Please restate, word for word, the lines below that begin at the one with "rota deve receber" and end at the one with "deve retornar uma". Leave out all other lines.
########################################
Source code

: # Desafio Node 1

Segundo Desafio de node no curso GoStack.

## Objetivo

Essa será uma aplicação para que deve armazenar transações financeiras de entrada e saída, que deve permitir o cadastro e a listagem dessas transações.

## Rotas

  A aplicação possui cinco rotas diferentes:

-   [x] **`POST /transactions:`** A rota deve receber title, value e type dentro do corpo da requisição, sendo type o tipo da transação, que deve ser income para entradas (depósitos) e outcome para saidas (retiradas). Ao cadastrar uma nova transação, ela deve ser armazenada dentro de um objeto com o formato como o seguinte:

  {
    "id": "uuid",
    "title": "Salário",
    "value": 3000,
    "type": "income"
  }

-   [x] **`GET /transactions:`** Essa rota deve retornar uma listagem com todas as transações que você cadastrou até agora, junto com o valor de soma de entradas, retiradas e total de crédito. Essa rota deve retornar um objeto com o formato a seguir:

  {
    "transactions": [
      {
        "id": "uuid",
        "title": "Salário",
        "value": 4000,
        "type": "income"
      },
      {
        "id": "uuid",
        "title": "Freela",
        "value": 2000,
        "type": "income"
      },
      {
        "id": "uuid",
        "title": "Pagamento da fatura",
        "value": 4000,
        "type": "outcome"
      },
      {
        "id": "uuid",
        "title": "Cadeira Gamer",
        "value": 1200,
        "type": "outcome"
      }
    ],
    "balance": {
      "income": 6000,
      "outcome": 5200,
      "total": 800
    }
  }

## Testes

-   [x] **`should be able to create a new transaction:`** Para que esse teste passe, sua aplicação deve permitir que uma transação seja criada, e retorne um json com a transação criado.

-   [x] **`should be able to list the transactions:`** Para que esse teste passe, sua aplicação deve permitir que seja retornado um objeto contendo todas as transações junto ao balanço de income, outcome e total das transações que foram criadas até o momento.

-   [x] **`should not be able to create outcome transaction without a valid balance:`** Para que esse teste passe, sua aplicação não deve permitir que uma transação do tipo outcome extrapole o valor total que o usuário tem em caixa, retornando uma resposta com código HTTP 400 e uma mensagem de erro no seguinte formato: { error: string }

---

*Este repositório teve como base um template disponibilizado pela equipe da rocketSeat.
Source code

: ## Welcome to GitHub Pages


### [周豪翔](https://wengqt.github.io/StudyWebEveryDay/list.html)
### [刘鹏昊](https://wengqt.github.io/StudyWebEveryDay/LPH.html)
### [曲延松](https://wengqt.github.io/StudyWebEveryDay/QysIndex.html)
########################################
= Output of the exercise =
-   [x] **`POST /transactions:`** A rota deve receber title, value e type dentro do corpo da requisição, sendo type o tipo da transação, que deve ser income para entradas (depósitos) e outcome para saidas (retiradas). Ao cadastrar uma nova transação, ela deve ser armazenada dentro de um objeto com o formato como o seguinte:

  {
    "id": "uuid",
    "title": "Salário",
    "value": 3000,
    "type": "income"
  }

-   [x] **`GET /transactions:`** Essa rota deve retornar uma listagem com todas as transações que você cadastrou até agora, junto com o valor de soma de entradas, retiradas e total de crédito. Essa rota deve retornar um objeto com o formato a seguir:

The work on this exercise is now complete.